_Information_
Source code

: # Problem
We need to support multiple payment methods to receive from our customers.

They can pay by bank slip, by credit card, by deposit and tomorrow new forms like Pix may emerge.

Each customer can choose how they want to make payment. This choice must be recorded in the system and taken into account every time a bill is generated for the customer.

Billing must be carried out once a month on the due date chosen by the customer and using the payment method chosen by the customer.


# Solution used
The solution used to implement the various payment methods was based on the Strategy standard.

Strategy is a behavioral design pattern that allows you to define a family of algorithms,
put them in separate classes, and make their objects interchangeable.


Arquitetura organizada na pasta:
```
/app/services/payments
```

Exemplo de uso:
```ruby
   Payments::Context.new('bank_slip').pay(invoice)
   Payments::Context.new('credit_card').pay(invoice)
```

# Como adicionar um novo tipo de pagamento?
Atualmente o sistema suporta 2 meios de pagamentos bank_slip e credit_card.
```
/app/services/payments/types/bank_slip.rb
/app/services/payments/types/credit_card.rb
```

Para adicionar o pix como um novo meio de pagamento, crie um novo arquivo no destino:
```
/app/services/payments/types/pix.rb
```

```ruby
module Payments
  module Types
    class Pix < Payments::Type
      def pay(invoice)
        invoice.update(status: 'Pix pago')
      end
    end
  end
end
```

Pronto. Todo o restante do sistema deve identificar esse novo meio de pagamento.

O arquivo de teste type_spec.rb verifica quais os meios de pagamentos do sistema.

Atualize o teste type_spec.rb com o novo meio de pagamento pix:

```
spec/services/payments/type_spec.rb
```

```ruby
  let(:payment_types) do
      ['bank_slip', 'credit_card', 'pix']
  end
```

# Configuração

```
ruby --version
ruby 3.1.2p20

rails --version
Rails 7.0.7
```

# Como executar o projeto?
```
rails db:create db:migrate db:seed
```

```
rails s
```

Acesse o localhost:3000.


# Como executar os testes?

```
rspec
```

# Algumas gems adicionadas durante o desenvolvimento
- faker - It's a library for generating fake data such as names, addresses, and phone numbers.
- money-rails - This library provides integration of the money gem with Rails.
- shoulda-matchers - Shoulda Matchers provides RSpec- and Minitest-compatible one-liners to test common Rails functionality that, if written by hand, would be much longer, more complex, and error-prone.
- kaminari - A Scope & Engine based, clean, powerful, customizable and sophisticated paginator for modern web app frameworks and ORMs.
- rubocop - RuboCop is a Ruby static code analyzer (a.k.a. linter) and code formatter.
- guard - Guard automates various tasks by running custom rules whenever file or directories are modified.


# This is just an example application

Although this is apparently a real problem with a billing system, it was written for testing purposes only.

_Activity_
When a line in the listing above holds the word "services", copy it.

_Problem solution_
/app/services/payments
/app/services/payments/types/bank_slip.rb
/app/services/payments/types/credit_card.rb
/app/services/payments/types/pix.rb
spec/services/payments/type_spec.rb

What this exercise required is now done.